El cineasta estadounidense Spike Lee aseguró ayer en Madrid que los inmigrantes son “el chivo expiatorio del fascismo” y lamentó que no haya “una ola de indignación mundial” por lo que está ocurriendo en la frontera con México.
“Niños arrancados de los brazos de sus madres y ningún mecanismo para asegurar que se vuelvan a reunir, ¿por qué no está tratándose este tema en la ONU?”, planteó el cineasta en un encuentro con periodistas para presentar su última película, BlacKkKlansman.
El filme basado en una historia real, parte de la delirante premisa de un policía negro que logra infiltrarse en el Ku Klux Klan.
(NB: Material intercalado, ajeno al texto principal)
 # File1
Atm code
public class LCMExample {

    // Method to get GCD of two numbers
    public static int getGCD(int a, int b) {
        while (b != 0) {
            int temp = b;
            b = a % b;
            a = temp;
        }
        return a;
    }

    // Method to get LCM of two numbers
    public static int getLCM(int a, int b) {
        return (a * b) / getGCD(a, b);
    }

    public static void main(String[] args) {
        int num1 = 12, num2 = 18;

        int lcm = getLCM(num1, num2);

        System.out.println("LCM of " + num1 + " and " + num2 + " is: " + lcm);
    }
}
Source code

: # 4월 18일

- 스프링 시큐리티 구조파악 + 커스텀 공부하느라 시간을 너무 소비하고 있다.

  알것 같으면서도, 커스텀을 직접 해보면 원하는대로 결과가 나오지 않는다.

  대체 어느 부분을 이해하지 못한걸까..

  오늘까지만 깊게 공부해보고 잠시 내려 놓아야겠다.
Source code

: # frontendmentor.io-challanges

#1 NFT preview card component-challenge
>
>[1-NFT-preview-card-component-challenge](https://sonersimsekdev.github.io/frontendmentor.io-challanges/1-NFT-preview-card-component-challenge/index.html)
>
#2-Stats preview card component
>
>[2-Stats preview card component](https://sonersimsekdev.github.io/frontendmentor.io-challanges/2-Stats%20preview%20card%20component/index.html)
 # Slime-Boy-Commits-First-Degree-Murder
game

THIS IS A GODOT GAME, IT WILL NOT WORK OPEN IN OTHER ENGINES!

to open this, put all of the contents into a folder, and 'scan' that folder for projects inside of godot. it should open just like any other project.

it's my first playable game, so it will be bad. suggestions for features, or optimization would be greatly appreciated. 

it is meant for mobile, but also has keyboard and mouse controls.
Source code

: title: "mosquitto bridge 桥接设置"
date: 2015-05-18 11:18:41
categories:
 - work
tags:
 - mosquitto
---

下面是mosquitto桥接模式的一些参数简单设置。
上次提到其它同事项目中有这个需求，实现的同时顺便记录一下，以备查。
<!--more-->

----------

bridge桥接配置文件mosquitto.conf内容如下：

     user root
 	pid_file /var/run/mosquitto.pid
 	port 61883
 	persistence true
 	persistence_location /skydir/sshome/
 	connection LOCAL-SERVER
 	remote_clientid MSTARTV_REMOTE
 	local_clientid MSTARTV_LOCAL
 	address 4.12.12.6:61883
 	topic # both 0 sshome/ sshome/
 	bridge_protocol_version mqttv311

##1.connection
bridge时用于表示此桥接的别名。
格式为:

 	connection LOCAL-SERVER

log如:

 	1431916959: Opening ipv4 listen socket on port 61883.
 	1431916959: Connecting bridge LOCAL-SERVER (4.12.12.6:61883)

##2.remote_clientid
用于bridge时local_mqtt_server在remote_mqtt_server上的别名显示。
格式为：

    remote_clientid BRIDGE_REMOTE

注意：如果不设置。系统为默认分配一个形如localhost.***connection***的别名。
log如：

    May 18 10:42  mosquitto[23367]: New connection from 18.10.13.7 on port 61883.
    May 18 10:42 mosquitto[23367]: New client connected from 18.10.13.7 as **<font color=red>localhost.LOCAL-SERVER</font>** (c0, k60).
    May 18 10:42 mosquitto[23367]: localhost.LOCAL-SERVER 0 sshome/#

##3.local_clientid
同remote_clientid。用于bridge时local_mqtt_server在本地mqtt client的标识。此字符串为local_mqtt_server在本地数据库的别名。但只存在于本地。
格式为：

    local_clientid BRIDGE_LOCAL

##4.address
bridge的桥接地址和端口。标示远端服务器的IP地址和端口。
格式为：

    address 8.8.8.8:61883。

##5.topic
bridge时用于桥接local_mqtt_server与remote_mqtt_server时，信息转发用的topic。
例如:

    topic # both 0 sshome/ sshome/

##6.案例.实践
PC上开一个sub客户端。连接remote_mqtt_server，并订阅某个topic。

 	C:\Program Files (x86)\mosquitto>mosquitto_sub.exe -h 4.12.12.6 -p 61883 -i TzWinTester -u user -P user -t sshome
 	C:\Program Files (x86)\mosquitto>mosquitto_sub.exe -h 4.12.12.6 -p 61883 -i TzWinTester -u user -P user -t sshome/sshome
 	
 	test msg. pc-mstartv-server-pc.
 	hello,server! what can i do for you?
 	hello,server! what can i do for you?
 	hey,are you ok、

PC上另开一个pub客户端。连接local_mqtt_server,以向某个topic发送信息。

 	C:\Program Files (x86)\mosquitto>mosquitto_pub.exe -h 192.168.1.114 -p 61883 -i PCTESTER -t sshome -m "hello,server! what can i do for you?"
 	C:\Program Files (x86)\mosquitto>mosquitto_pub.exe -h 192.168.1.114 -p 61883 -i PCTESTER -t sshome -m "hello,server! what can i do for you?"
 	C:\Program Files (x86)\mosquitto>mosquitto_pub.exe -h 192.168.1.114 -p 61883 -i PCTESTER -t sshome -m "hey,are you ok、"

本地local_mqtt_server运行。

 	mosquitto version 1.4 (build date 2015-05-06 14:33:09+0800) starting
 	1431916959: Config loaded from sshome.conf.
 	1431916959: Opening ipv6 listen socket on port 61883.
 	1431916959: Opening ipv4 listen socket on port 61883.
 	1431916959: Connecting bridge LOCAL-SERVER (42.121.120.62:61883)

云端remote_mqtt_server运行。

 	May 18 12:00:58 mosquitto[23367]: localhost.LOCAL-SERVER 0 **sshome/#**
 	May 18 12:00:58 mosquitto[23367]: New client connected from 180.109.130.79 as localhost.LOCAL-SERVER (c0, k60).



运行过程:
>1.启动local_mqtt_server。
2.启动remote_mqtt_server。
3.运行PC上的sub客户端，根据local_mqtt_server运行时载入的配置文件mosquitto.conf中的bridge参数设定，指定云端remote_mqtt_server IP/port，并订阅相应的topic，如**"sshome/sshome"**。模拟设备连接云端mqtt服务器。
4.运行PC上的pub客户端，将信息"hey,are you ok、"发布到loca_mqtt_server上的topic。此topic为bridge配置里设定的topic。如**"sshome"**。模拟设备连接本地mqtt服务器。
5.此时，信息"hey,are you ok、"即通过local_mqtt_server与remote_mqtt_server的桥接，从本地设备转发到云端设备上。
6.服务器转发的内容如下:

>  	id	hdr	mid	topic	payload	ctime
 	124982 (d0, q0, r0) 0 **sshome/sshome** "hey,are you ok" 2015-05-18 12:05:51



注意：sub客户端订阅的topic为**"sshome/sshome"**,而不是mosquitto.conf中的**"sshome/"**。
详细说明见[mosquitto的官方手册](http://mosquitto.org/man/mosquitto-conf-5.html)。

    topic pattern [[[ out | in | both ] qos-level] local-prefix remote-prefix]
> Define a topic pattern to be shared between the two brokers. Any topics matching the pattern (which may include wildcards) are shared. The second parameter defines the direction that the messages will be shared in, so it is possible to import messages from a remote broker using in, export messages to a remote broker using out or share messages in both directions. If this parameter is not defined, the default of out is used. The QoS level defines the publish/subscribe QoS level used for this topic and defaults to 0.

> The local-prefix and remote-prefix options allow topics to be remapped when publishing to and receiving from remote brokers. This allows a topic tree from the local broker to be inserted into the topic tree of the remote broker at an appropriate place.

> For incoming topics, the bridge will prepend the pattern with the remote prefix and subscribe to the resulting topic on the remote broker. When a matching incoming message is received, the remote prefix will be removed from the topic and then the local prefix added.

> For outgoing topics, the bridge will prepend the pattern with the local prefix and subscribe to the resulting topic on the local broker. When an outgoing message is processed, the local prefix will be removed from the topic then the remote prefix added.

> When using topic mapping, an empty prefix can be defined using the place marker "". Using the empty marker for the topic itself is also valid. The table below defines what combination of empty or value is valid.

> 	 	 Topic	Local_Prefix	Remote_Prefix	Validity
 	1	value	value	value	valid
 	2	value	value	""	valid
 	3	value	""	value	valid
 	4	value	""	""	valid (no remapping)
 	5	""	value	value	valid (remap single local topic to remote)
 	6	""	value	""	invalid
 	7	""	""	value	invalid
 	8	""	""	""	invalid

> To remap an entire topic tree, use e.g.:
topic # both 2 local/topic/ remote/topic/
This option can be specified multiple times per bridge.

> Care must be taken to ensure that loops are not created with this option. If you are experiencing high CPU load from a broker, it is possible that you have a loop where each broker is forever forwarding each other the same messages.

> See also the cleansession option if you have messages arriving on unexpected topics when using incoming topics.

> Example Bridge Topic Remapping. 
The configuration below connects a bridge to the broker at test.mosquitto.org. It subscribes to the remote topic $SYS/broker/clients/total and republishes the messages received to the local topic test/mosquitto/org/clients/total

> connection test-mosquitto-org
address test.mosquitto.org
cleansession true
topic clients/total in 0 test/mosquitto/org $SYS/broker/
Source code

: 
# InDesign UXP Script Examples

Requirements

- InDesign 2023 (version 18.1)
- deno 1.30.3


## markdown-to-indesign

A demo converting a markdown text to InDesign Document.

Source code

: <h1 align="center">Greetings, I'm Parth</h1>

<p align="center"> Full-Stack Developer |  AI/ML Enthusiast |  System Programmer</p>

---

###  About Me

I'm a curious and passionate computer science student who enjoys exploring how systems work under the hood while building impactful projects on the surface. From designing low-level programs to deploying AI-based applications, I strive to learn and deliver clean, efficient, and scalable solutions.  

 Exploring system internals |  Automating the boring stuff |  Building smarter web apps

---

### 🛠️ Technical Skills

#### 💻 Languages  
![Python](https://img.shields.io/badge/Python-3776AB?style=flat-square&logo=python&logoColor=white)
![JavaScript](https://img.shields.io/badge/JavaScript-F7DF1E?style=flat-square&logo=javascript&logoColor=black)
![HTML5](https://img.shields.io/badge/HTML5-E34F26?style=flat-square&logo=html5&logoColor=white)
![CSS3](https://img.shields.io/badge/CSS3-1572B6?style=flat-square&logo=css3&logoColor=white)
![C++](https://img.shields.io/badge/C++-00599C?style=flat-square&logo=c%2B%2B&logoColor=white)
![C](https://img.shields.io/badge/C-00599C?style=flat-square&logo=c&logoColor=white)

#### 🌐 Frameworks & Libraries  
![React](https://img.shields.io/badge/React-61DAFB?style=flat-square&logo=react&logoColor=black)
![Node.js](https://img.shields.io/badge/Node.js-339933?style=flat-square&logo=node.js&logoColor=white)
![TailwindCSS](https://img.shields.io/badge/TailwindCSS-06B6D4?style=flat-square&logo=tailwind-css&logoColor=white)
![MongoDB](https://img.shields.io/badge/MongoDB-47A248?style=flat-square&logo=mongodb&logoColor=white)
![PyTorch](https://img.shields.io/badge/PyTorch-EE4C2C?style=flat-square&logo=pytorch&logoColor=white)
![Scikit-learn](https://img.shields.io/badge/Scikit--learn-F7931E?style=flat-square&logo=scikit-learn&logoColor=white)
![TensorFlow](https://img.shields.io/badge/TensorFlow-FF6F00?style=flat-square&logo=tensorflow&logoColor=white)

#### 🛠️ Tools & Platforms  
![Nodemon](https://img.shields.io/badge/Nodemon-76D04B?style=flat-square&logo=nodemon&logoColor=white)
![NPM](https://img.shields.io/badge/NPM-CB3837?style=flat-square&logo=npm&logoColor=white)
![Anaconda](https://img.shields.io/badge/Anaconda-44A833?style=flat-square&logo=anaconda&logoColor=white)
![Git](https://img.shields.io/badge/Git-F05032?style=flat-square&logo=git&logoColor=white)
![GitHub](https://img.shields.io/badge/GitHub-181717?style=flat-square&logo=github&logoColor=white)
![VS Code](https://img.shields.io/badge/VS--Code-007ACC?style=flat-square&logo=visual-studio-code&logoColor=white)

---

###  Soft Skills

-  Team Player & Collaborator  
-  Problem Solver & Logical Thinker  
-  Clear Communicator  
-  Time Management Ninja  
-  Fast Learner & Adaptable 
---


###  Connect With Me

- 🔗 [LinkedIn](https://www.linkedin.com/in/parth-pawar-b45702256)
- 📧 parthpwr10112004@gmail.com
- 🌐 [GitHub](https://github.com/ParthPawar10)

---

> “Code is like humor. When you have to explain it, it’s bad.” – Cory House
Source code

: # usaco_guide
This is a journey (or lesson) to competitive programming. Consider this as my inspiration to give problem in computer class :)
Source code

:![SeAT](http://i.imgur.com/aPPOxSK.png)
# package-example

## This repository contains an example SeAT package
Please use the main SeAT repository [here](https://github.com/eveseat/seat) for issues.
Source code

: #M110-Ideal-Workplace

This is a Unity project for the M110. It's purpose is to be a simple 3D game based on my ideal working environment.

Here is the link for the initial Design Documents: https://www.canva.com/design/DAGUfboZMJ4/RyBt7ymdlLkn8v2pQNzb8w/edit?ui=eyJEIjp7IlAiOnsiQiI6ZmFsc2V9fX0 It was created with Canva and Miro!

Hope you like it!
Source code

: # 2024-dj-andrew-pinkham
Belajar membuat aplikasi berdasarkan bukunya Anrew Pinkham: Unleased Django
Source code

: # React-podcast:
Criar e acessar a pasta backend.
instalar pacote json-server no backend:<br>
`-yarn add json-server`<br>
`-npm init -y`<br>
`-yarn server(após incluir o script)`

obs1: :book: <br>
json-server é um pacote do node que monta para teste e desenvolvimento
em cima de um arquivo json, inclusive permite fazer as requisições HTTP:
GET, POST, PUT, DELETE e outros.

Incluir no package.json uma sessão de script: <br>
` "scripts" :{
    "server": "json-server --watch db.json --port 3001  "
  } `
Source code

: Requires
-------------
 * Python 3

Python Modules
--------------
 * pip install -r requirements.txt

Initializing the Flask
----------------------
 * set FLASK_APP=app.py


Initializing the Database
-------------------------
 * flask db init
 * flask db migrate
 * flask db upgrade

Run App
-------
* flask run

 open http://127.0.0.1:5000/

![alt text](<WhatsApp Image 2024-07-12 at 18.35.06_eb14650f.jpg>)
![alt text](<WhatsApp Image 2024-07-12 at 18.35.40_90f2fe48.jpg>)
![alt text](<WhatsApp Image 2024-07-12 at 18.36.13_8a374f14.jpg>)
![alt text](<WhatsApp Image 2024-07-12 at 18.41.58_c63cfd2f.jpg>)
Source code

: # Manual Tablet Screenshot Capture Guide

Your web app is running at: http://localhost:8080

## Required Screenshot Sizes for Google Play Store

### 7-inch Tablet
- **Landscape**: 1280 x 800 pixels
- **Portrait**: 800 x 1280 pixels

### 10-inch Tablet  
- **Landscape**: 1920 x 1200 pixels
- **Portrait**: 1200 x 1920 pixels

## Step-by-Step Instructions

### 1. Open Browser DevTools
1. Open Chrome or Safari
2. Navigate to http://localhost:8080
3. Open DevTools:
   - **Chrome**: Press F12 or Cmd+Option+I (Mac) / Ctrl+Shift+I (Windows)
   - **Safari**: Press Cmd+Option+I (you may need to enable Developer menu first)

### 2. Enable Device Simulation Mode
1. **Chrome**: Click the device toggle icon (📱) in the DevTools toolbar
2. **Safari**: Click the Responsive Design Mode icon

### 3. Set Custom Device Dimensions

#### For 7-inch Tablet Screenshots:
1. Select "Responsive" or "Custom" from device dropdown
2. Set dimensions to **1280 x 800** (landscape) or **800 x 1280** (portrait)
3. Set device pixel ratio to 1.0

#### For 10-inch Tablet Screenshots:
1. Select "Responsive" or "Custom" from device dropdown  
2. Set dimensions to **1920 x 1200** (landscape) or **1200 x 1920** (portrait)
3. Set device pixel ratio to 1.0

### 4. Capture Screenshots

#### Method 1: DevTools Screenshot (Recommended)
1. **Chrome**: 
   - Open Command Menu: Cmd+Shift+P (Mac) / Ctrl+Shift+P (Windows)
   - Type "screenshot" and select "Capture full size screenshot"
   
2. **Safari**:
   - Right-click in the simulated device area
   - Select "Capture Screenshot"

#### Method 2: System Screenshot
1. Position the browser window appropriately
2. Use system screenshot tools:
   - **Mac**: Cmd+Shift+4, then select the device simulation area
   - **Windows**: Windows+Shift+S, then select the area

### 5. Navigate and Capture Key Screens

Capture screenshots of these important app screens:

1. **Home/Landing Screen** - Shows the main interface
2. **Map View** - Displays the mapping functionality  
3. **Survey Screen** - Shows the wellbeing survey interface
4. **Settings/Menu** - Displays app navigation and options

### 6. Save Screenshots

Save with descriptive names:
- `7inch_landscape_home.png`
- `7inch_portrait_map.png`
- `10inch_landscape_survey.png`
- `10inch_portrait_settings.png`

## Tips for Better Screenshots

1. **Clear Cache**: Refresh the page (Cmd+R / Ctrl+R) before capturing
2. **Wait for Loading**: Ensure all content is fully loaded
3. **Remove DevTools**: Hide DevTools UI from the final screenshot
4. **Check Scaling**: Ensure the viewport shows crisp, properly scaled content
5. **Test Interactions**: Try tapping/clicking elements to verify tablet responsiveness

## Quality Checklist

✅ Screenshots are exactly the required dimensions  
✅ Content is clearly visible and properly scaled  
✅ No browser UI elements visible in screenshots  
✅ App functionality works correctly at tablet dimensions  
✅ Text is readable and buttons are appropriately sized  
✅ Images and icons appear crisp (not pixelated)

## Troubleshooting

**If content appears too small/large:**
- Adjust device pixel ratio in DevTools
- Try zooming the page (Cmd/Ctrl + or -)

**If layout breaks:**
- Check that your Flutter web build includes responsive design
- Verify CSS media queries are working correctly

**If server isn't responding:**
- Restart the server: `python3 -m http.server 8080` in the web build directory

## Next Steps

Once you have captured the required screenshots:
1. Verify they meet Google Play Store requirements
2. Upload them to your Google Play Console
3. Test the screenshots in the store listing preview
Aunque la historia sucede en los años 70, Lee se ocupa de dejar bien claro el paralelismo con el actual rebrote del racismo y el fascismo, no sólo en Estados Unidos.
“El fascismo es global y espero que la gente vea esta película como un fenómeno global, no sólo a unos locos con capirotes en América”, advirtió el director de Malcom X.
BlacKkKlansman se basa en las memorias de Ron Stallworth: John David Washington se pone en la piel del primer policía negro de Colorado Springs, y Adam Driver (Girls, Star Wars: el despertar de la fuerza), en la del compañero que le ayuda a infiltrarse en la red de extrema derecha, liderada en aquellos años por David Duke.
Por si las reiteradas alusiones a lemas como “America first” no fueran suficientes, Lee incluye al final del filme imágenes de la violencia desatada hace más de un año en las protestas contra las marchas ultranacionalistas de Charlottesville (Virginia), en las que murió una activista.
“No sé si esta película es propaganda”, manifestó el cineasta al ser preguntado al respecto. “¿Es El nacimiento de una nación (2016) propaganda o Lo que el viento se llevó (1939)? El término propaganda se usa muy alegremente. No sé, supongo que todo depende de qué lado estés”.